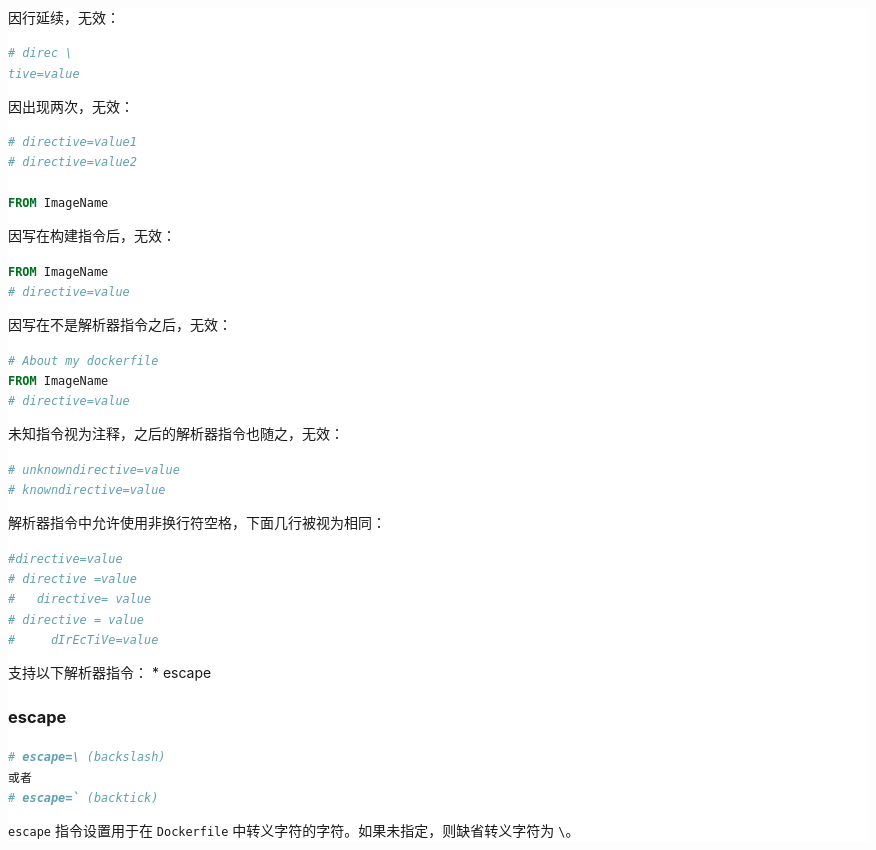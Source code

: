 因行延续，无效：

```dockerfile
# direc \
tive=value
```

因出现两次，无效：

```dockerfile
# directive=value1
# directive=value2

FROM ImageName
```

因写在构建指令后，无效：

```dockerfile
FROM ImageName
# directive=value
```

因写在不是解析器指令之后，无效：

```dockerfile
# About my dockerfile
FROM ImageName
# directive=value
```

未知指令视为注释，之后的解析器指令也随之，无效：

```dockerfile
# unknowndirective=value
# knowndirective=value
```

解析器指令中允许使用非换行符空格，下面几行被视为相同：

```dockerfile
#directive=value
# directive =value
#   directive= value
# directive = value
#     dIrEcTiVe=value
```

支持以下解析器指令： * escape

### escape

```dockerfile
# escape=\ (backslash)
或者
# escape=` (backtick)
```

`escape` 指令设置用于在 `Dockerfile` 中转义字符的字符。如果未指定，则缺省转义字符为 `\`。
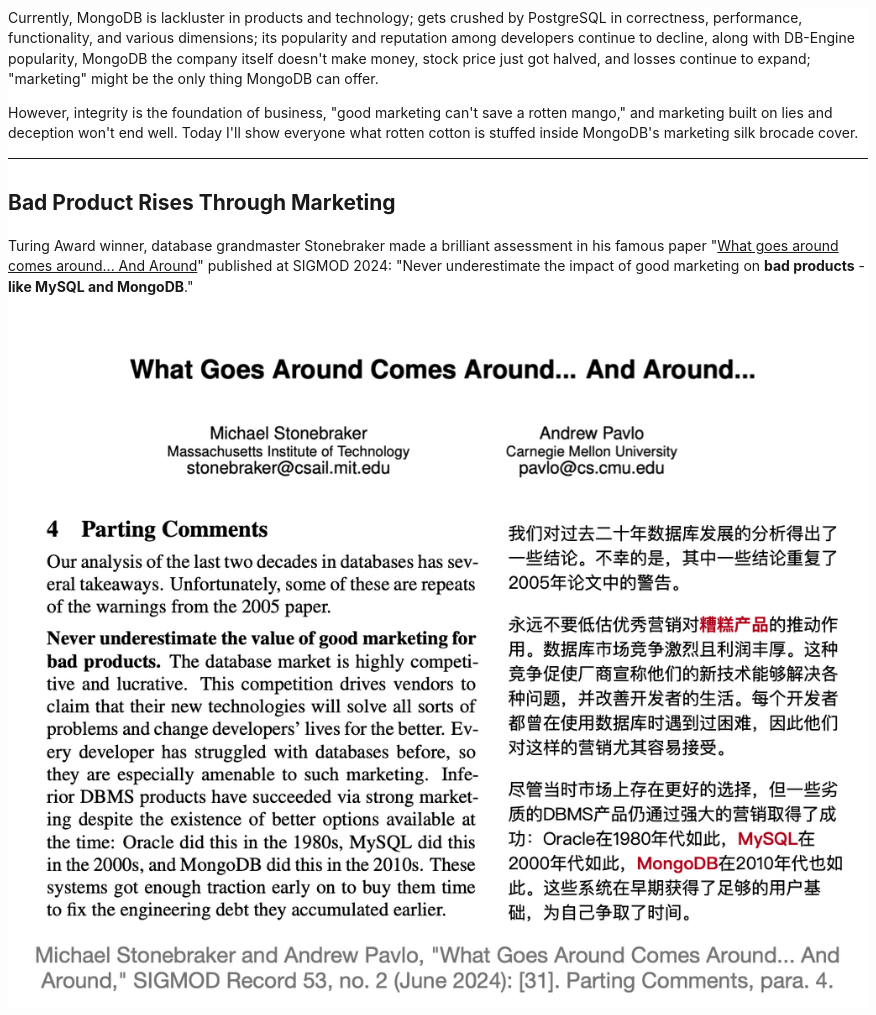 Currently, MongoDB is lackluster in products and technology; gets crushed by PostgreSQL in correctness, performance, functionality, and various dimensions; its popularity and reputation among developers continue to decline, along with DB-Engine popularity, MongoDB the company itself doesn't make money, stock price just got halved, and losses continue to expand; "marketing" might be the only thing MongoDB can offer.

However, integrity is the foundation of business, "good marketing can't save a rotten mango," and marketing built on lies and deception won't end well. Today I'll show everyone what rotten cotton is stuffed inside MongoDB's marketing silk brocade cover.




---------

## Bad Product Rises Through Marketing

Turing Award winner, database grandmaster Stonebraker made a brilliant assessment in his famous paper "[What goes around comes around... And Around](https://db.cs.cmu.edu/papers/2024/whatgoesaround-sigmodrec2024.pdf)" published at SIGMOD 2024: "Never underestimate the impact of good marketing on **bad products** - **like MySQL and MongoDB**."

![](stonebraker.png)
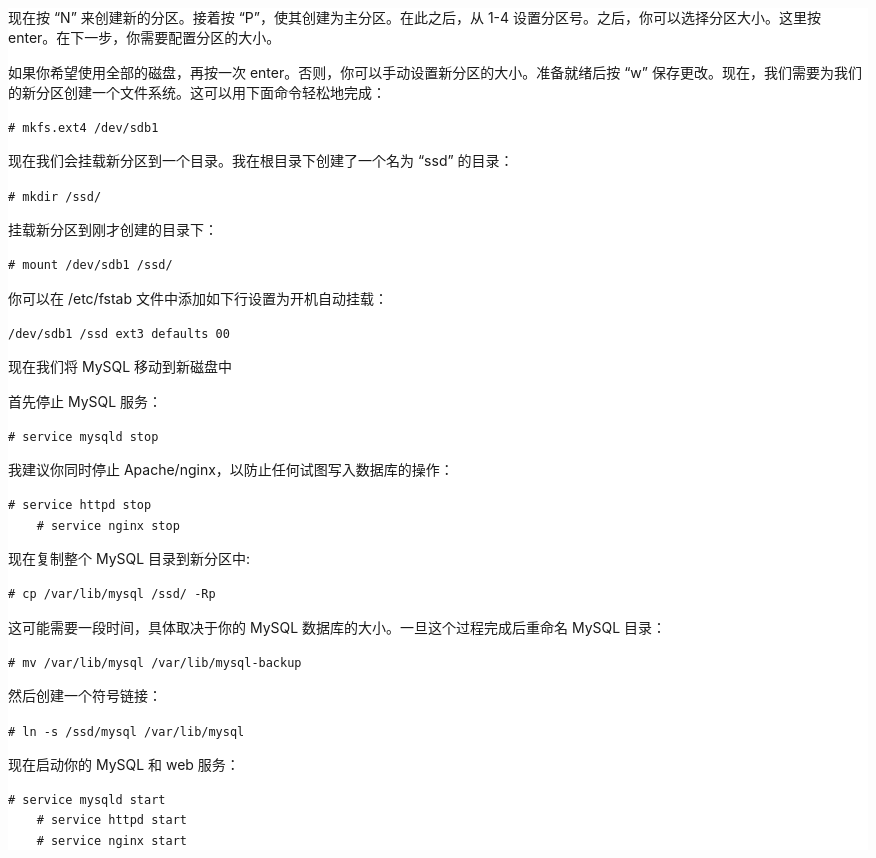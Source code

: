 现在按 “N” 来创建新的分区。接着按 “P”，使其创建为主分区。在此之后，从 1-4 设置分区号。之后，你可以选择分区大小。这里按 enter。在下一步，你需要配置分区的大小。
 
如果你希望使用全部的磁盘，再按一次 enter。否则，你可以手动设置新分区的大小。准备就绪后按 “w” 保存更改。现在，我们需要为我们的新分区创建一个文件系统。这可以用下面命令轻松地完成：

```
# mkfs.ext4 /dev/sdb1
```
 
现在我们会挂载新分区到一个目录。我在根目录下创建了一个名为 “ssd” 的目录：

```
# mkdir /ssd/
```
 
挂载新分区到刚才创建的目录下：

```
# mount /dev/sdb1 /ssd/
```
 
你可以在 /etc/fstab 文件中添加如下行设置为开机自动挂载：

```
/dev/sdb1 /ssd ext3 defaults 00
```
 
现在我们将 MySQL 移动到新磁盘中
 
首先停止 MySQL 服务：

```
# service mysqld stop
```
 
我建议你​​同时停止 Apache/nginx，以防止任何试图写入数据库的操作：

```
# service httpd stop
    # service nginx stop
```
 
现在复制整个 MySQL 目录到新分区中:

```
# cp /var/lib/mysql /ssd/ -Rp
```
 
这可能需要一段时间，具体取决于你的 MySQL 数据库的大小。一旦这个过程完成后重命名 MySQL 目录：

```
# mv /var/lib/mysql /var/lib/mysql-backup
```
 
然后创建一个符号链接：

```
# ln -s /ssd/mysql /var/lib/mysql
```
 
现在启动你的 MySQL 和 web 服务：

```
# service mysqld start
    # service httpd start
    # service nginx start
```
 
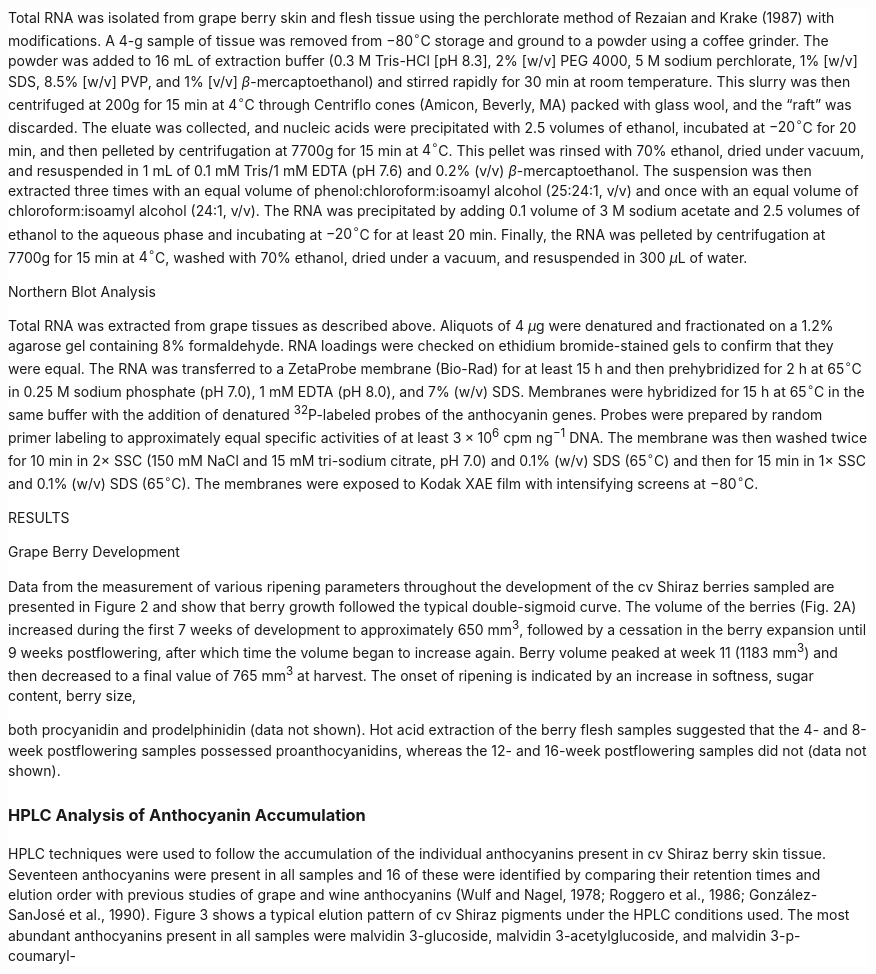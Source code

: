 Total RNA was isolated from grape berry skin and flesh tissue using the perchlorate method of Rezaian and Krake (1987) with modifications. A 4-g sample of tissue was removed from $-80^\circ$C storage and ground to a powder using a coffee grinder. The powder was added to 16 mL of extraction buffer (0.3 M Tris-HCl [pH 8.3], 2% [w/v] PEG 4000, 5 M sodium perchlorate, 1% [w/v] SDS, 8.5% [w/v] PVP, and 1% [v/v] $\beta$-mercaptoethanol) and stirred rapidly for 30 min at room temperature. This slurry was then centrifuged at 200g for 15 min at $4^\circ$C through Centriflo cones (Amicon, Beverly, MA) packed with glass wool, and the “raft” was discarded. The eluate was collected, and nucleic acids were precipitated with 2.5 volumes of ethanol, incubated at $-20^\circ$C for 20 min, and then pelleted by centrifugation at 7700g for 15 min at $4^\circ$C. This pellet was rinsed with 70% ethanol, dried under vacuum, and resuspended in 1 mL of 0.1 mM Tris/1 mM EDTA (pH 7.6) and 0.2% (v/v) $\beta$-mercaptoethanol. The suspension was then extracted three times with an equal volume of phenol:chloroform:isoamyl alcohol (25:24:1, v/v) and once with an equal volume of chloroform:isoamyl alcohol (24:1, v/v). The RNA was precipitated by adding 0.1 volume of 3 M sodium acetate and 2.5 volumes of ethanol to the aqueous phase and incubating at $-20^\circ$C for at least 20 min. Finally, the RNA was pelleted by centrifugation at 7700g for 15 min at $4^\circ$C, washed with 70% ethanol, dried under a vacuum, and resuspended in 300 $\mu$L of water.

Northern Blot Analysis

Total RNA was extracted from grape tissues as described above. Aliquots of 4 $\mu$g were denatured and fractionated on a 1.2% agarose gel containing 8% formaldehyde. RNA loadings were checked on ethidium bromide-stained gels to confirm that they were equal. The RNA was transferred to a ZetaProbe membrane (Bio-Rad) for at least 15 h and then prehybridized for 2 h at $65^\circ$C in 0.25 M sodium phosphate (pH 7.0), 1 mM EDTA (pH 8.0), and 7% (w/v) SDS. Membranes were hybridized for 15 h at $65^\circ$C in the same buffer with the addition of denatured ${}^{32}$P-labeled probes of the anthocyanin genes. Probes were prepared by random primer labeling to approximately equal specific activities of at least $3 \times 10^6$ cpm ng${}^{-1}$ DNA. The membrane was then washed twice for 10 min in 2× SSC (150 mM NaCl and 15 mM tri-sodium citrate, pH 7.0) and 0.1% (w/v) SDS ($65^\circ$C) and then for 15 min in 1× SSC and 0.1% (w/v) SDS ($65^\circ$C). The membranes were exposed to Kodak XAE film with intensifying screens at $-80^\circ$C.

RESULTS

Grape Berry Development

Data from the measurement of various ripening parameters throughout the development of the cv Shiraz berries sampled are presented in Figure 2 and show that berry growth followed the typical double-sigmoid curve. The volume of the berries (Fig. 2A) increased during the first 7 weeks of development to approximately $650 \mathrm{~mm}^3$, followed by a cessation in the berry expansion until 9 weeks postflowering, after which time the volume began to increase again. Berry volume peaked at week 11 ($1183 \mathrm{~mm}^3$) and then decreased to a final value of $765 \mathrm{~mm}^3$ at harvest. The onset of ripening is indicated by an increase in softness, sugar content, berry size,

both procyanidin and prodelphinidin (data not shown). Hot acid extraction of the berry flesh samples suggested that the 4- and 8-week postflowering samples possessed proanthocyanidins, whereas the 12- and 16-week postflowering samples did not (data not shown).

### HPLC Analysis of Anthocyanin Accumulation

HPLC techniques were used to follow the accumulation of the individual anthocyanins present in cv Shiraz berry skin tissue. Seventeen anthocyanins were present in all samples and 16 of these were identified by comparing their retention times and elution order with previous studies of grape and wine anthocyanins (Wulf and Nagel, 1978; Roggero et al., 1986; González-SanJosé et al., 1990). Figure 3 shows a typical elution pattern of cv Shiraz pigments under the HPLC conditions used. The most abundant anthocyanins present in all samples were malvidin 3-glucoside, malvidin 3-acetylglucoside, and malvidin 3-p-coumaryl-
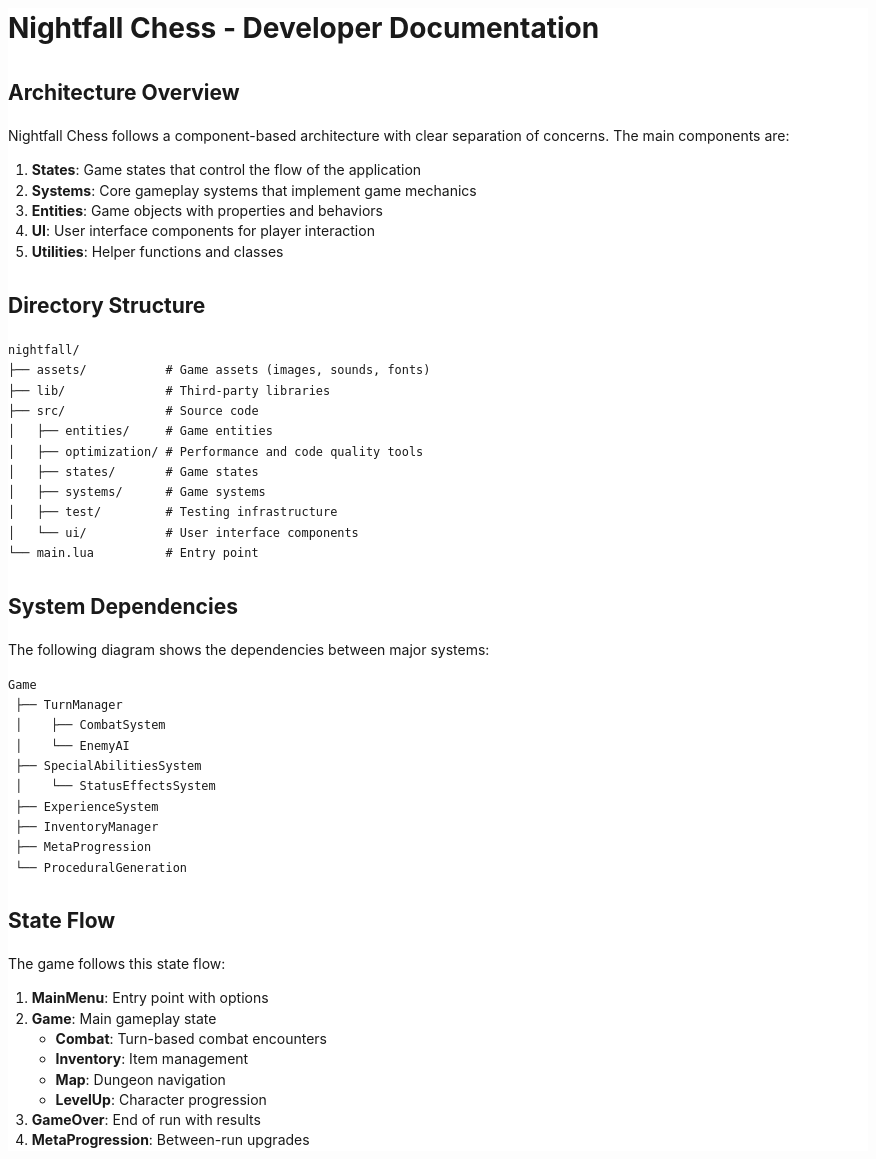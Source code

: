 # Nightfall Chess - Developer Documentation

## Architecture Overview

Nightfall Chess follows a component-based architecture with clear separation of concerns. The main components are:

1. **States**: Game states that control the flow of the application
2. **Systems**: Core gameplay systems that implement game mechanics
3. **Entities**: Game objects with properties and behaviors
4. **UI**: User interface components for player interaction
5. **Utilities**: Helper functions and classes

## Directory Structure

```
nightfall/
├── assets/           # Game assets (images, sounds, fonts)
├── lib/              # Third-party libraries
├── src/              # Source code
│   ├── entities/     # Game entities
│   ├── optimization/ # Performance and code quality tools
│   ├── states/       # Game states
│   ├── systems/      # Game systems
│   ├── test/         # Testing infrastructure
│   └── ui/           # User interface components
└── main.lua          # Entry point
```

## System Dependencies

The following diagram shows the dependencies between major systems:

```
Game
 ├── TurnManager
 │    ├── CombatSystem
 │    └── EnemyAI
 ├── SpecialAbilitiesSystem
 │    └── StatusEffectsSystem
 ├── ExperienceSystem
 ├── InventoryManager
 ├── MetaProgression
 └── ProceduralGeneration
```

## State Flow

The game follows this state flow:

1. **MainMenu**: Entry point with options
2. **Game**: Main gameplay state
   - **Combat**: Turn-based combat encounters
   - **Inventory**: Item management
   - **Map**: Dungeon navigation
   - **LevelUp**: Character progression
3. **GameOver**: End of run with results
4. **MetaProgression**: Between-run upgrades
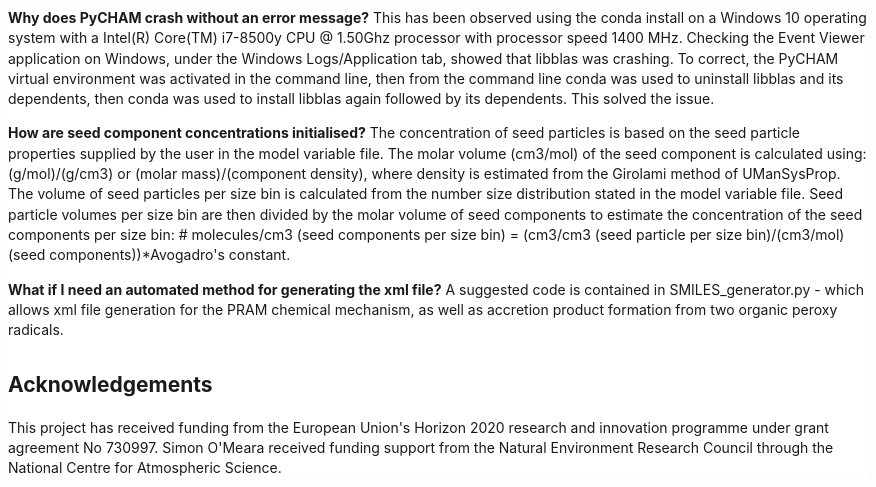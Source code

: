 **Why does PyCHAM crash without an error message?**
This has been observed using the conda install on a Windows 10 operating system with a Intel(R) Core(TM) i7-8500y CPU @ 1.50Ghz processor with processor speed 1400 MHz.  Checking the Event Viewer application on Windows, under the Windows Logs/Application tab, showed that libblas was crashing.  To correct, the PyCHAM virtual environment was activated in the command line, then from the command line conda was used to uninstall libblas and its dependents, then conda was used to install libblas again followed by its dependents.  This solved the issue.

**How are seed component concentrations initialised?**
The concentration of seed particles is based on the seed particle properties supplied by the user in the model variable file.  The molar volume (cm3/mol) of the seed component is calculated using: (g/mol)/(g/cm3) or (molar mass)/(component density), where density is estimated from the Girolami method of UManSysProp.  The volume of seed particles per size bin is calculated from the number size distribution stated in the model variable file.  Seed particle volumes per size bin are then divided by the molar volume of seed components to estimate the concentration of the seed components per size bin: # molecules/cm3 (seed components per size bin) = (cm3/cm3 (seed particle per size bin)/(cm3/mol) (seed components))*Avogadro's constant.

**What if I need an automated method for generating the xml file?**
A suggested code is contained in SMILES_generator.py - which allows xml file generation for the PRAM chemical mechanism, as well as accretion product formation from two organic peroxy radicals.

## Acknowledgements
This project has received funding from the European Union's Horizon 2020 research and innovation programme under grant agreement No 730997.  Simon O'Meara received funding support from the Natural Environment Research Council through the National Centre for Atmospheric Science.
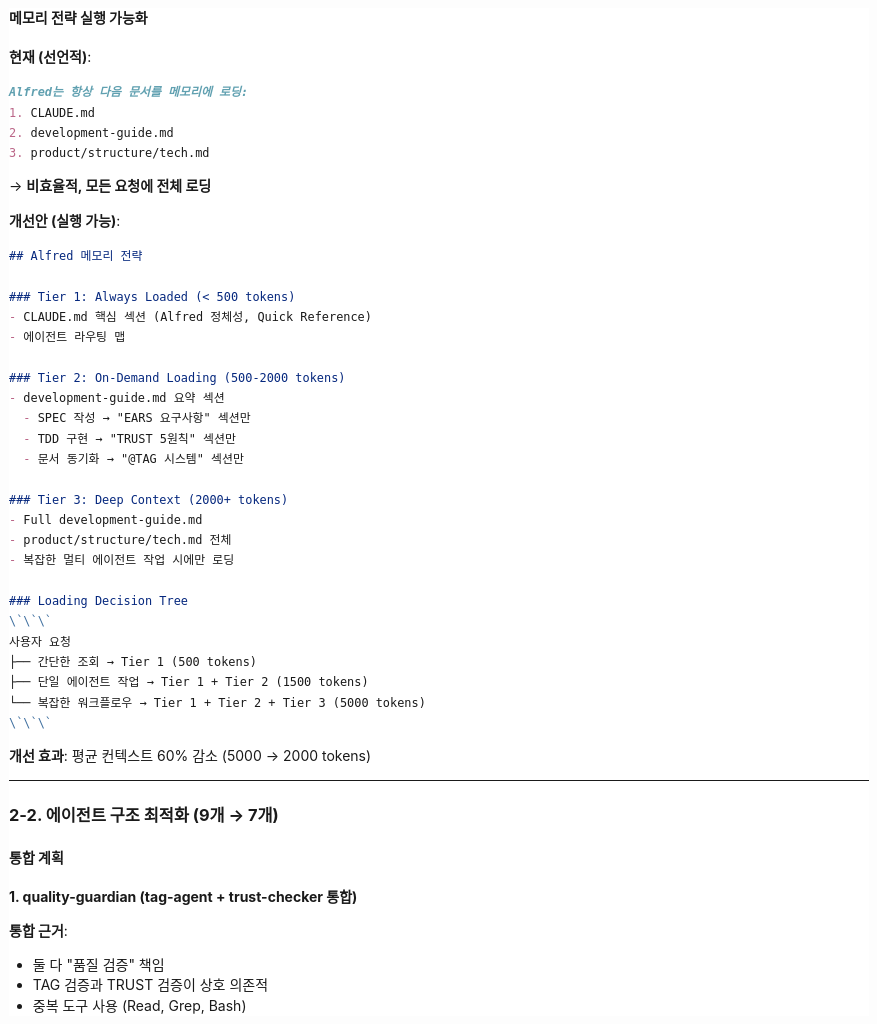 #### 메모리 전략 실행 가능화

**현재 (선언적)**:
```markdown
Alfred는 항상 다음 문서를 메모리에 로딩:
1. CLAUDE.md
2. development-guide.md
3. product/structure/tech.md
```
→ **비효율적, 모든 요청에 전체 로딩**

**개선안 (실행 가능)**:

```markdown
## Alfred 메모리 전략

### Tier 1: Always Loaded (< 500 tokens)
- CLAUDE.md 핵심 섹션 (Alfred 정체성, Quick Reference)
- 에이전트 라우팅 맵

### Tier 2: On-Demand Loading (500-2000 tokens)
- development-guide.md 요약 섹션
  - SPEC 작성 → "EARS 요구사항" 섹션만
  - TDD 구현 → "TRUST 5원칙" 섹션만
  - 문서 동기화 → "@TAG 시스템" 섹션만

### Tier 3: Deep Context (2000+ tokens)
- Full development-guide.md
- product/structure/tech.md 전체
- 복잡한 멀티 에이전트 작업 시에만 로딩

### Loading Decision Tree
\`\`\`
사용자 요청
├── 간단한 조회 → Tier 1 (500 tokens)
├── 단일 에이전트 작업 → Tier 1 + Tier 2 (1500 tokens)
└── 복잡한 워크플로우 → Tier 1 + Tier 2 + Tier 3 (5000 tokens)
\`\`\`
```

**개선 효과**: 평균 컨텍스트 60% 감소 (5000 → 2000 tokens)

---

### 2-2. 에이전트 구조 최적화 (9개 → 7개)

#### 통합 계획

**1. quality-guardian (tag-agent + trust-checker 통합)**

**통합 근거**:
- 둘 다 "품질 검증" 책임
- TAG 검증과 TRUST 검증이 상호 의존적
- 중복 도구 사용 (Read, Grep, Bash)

### [DIRECTIONS]
Go back to the listing above. Copy word for word the lines from the one with "However, integrity is" through the one with "## Bad Product Rises Through Marketing", and nothing more.

### [SOLVED PROBLEM]
However, integrity is the foundation of business, "good marketing can't save a rotten mango," and marketing built on lies and deception won't end well. Today I'll show everyone what rotten cotton is stuffed inside MongoDB's marketing silk brocade cover.




---------

## Bad Product Rises Through Marketing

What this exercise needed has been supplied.